Despite the ACR’s comments regarding the Interim Final Rules, there has been no satisfactory response. With the impending implementation of the No Surprises Act, the ACR had little choice but to take decisive action.
The No Surprises Act
Surprise billing was brought to the attention of federal legislators because of affordability concerns for many families. Two in three adults say they worry about unexpected medical bills.1 Among privately insured patients, an estimated one in five emergency claims and one in six in-network hospitalizations include at least one out-of-network bill.2 Balance billing on surprise medical bills can reach hundreds or even thousands of dollars. Notably, Medicare and Medicaid prohibit balance billing.
In the closing days of 2020, and after two years of extensive debate and compromise, Congress provided new protections for patients against surprise billing as part of omnibus legislation. All parties supported getting the patients out of the middle of disagreements between insurers and providers about appropriate payment amounts. The No Surprises Act (NSA) was signed by the president and went into effect Jan. 1, 2022. Several states have already enacted similar legislation. State surprise medical bill laws are not preempted unless they prevent the application of federal law.

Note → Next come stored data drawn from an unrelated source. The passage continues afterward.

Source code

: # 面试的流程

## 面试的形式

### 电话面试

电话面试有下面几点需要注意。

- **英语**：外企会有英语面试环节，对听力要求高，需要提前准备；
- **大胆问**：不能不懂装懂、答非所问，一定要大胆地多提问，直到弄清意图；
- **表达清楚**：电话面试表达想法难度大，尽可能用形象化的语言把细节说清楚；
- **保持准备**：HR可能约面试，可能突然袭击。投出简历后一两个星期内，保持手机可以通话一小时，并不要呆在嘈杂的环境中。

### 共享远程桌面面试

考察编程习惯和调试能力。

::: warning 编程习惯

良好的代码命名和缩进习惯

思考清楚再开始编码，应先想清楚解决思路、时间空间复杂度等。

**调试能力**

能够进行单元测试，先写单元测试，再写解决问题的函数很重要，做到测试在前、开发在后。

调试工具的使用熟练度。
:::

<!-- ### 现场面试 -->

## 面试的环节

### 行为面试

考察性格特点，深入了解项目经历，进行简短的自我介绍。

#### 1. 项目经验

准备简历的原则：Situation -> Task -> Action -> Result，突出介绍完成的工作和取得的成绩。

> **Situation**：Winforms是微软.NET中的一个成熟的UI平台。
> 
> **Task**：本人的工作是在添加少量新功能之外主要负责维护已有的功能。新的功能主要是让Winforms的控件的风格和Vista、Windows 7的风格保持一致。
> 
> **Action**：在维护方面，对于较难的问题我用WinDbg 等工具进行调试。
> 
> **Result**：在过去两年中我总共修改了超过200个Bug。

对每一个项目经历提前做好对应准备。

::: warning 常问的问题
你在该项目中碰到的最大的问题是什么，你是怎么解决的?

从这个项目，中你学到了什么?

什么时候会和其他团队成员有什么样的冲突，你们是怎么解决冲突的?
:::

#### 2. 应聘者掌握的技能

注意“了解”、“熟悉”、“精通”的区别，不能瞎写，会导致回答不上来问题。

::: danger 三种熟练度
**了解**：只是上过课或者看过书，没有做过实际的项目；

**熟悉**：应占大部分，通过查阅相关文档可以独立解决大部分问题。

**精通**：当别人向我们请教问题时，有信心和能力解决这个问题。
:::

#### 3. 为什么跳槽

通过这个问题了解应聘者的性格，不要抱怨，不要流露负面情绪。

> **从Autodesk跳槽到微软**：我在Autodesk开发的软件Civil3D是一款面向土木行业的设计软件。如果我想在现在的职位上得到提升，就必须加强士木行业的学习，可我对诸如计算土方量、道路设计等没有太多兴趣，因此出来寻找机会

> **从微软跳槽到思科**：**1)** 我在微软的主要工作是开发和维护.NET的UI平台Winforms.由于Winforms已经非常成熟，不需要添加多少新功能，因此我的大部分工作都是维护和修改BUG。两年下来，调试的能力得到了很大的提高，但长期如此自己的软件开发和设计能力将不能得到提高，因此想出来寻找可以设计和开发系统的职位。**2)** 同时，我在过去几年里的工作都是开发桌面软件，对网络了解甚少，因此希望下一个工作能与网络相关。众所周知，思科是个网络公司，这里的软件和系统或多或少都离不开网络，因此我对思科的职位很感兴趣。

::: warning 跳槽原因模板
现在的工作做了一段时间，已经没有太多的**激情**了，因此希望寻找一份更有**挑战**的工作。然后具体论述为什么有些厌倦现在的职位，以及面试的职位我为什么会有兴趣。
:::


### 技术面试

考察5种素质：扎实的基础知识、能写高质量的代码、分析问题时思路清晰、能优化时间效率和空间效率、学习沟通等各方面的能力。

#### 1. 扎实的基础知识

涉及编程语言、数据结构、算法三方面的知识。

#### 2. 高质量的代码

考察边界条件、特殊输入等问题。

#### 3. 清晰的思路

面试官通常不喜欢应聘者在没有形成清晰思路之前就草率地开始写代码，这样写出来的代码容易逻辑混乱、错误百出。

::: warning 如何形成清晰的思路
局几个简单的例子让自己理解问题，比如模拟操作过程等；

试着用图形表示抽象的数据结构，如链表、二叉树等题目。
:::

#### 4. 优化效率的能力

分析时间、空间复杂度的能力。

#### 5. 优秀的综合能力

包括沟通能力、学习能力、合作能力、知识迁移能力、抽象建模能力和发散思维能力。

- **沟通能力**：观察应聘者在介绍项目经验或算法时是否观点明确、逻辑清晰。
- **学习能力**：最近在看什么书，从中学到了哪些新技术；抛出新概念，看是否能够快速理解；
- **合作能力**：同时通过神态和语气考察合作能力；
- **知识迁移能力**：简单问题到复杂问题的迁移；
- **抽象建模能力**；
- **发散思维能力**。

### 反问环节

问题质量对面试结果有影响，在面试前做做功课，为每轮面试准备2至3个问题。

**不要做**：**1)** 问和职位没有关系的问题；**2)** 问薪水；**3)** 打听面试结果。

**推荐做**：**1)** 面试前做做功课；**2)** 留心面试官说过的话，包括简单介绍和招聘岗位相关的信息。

Prior to the passage of the No Surprises Act, two general methods were debated for how to reach a reasonable payment amount for surprise billing. The final compromise negotiated in the NSA protects patients from being required to pay surprise bills and being in the middle of disputes when the billing provider and insurer disagree on an appropriate payment amount. In those cases, the provider and insurance plan have a 30-day period to negotiate a payment amount if the initial interim payment is not sufficient. After the initial 30-day period, the NSA’s federal IDR system allows the billing provider and the insurance plan to access a dispute resolution process where the arbitrator “shall” consider multiple components before determining a final payment amount.3 The legislation made it clear that the plan-calculated QPA was to be just one of those components considered.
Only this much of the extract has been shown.